-- Requirement --
Report every line below that carries the word "there".

-- Data section --
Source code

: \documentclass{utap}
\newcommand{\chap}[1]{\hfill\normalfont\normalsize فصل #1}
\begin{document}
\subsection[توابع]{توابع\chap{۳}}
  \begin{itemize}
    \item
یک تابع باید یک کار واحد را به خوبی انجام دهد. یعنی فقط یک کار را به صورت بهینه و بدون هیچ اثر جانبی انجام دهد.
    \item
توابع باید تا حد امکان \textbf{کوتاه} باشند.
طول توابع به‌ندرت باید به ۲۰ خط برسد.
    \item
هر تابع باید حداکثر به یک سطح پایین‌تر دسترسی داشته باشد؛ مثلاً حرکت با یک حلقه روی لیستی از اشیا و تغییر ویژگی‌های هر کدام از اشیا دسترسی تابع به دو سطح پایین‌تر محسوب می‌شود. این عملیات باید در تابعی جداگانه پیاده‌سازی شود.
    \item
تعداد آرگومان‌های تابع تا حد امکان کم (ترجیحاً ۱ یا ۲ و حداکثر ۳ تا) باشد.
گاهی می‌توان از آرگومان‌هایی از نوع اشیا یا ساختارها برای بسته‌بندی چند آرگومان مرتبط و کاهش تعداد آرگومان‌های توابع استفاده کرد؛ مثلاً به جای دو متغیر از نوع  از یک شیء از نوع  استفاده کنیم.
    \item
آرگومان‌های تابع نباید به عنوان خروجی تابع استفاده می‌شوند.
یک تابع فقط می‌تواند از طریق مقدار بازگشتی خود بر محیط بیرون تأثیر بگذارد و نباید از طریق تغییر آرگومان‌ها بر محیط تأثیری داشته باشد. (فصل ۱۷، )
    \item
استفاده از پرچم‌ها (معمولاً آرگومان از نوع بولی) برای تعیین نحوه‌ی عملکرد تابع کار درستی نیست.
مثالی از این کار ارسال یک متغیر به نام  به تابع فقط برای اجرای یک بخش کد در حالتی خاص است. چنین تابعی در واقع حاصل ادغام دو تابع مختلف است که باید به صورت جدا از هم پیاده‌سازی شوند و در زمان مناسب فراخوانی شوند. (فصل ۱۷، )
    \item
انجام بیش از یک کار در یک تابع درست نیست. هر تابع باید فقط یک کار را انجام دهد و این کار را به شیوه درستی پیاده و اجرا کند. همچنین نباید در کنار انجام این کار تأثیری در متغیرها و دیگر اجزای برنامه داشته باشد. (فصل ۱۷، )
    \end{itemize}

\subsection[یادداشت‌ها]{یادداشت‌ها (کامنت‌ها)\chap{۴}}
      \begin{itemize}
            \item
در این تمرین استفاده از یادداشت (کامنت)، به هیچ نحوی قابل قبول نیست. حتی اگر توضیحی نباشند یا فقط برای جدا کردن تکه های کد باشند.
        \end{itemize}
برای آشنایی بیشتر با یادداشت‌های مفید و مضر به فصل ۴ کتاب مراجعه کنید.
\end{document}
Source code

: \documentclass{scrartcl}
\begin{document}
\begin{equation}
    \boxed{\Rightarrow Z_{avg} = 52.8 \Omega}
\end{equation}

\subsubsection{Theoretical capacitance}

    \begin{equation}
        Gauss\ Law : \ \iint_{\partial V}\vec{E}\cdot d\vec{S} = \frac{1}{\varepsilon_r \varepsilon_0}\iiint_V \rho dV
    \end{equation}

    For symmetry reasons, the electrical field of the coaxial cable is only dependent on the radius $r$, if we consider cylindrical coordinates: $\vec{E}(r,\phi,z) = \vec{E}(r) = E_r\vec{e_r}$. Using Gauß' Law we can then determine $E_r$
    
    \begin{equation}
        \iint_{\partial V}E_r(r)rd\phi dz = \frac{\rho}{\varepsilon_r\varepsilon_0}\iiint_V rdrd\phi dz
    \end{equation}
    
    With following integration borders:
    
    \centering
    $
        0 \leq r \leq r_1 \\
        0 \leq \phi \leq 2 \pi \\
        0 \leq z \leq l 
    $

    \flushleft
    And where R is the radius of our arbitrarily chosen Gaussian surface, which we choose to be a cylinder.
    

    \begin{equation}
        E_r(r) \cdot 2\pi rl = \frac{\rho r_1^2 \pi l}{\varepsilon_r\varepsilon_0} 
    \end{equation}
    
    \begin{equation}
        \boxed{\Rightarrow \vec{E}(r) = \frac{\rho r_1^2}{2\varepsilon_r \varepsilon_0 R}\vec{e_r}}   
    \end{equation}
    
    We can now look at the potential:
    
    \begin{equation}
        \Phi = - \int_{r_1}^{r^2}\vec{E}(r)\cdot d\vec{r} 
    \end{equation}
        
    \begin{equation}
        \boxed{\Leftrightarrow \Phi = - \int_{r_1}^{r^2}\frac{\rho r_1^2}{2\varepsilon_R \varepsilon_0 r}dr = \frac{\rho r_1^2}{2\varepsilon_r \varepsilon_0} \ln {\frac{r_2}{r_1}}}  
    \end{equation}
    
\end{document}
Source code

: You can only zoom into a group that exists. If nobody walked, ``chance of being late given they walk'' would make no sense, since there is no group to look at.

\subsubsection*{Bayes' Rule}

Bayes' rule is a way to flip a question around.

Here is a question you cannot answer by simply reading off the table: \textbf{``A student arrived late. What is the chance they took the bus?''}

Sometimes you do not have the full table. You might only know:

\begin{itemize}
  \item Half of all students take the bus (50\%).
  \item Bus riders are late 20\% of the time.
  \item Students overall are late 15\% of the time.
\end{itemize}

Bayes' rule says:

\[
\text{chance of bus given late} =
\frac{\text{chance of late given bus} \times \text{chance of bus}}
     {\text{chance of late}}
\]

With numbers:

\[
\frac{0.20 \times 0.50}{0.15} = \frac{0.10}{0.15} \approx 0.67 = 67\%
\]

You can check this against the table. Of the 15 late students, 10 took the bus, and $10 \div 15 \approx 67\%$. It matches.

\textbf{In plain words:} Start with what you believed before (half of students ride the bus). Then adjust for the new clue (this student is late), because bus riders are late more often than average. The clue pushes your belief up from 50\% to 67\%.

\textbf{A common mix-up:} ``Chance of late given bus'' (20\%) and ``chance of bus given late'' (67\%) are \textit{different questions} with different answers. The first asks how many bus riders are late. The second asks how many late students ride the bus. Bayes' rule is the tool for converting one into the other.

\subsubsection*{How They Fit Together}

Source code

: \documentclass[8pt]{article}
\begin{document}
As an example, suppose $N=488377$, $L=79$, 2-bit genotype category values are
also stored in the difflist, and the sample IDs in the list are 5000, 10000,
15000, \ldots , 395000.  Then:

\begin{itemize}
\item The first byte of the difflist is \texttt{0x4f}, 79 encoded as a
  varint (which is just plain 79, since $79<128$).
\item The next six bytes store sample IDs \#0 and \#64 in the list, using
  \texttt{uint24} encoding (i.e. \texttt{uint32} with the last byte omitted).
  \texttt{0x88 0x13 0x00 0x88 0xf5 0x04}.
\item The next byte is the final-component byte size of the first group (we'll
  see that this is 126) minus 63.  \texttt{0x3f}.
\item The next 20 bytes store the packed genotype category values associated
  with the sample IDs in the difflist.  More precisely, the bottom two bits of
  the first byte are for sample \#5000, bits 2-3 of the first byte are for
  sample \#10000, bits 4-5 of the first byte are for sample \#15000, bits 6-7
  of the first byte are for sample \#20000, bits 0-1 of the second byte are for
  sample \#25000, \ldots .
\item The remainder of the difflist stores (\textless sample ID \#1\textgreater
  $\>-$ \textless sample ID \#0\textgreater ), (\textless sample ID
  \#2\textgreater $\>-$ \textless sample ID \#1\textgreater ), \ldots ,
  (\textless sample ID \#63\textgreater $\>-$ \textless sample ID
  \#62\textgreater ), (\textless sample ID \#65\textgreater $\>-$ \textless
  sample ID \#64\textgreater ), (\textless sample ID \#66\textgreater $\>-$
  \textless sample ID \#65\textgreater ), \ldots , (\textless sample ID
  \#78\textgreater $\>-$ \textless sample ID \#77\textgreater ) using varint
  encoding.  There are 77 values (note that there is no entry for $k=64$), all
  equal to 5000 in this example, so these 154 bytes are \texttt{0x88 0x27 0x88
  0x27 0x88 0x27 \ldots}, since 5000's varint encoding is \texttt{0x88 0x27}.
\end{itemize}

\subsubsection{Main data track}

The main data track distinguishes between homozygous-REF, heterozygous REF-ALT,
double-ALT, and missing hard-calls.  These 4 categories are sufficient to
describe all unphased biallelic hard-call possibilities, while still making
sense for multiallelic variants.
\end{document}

-- Exercise output --
: You can only zoom into a group that exists. If nobody walked, ``chance of being late given they walk'' would make no sense, since there is no group to look at.
  encoding.  There are 77 values (note that there is no entry for $k=64$), all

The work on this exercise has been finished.